Check each line of the listing for the string "subsection". Copy those where it appears.

═════ INFORMATION

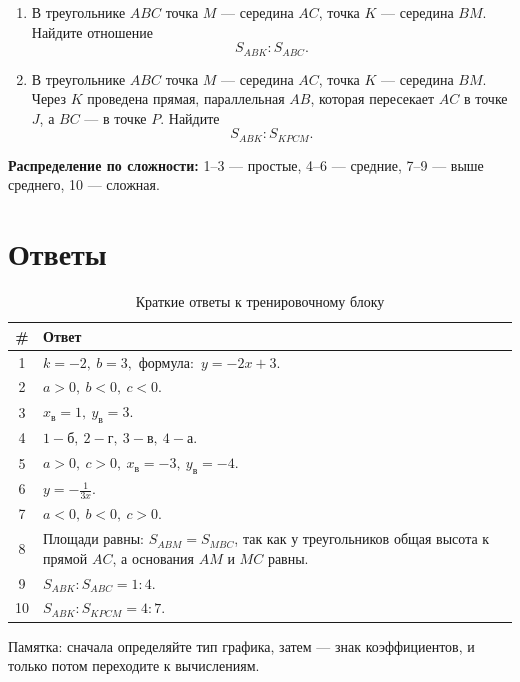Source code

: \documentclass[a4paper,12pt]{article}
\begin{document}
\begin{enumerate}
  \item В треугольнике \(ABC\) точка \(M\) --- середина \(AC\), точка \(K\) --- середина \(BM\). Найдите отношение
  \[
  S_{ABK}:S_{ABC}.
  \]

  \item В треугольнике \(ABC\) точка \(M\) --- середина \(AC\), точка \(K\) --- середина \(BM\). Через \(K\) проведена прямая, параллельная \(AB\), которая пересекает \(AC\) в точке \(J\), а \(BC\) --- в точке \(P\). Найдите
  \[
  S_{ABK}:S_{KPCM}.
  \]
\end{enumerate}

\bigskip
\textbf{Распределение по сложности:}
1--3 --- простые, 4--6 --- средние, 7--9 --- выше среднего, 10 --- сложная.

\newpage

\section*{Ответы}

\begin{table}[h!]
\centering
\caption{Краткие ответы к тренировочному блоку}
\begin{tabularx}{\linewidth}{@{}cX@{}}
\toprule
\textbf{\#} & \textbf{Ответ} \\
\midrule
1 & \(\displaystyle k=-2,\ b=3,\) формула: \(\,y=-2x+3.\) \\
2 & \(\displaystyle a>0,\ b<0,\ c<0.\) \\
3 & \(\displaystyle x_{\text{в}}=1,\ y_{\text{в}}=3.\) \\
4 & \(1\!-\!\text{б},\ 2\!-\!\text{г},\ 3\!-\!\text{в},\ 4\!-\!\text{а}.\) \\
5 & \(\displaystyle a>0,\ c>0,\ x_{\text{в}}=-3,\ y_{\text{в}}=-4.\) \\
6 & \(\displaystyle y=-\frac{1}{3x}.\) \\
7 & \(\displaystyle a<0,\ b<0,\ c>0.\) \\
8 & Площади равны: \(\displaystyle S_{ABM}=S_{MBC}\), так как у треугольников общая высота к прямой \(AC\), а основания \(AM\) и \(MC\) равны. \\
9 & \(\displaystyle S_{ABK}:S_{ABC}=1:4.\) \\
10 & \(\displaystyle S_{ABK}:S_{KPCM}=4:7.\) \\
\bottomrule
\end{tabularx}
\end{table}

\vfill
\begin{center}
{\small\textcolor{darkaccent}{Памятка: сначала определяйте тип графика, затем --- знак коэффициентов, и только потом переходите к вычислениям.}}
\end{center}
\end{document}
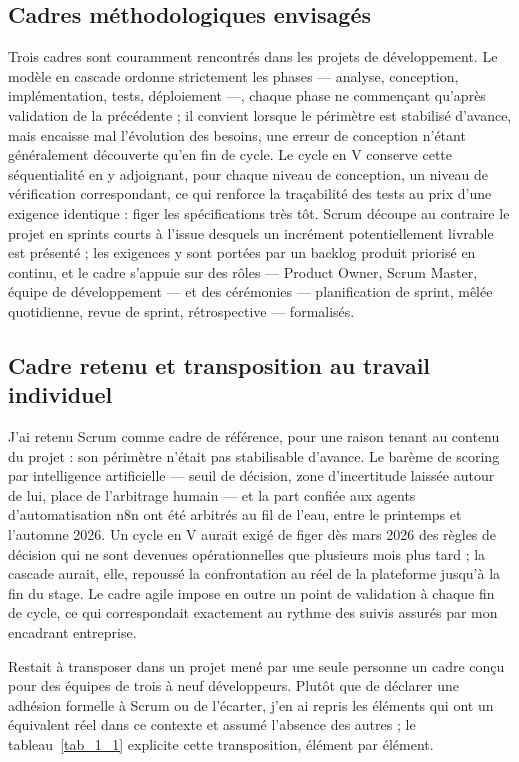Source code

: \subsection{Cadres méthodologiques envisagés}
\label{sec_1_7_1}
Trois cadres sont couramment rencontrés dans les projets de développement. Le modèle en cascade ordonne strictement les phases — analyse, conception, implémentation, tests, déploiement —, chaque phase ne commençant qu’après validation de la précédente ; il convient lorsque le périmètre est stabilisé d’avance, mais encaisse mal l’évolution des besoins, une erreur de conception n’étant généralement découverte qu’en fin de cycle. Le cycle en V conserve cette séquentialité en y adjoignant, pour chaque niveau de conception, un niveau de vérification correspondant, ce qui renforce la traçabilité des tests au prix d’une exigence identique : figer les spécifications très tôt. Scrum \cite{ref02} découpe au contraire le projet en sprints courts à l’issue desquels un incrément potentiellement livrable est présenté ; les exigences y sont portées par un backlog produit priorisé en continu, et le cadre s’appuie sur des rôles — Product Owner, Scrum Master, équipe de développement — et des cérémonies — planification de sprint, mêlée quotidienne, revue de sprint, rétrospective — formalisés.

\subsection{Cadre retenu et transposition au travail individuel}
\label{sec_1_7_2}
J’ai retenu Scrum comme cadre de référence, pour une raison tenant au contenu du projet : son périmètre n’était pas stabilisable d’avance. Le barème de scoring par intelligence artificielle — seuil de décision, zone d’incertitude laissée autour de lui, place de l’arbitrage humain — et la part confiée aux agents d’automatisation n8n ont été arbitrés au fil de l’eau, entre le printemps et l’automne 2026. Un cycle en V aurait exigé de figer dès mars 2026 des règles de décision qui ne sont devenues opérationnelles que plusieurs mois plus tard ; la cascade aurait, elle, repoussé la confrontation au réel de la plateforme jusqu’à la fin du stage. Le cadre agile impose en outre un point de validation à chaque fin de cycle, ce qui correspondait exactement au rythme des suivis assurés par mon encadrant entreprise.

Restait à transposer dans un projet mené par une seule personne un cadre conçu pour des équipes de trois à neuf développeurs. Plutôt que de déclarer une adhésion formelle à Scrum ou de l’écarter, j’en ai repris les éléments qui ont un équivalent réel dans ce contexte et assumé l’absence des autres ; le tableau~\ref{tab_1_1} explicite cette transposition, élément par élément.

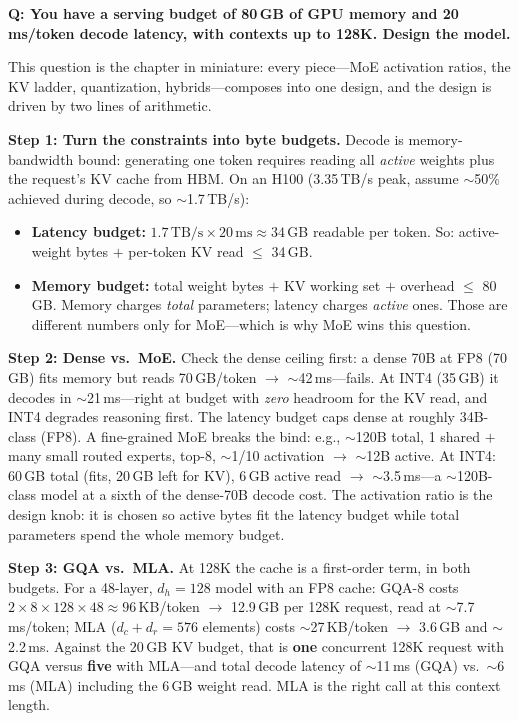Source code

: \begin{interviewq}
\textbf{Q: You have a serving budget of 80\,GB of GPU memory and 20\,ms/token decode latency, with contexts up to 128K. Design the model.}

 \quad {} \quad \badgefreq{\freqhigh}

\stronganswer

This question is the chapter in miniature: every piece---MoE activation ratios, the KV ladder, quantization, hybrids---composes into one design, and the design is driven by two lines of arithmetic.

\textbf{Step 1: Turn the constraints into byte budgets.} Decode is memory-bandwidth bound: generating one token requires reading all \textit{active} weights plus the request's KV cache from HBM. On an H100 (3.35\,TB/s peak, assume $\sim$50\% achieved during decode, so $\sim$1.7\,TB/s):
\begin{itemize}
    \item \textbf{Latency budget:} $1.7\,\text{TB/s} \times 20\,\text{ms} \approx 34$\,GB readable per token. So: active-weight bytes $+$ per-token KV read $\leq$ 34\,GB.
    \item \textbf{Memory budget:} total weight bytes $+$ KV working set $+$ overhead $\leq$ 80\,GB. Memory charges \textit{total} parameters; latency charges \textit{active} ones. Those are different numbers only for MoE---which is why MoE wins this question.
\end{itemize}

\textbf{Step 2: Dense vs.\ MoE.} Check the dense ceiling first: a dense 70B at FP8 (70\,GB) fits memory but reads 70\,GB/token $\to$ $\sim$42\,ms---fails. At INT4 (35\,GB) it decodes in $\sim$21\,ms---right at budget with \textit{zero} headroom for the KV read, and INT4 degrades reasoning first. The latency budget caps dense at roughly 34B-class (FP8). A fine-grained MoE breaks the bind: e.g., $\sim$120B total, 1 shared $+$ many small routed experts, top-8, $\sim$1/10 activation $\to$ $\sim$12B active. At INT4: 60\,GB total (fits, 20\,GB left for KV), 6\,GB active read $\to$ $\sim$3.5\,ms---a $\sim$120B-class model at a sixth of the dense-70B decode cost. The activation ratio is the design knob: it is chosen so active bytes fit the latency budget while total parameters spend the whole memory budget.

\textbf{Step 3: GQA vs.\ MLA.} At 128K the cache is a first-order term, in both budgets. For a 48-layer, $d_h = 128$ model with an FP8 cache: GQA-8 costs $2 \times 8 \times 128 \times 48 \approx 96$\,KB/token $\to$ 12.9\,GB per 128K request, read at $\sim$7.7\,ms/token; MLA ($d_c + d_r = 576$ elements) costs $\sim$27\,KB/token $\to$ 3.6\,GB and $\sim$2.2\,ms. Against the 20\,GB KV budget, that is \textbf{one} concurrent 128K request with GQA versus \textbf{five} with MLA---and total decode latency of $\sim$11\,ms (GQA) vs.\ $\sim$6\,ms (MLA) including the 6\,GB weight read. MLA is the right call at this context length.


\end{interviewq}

══════════

- **TASK ANSWER**
: \subsection{Cadres méthodologiques envisagés}
\subsection{Cadre retenu et transposition au travail individuel}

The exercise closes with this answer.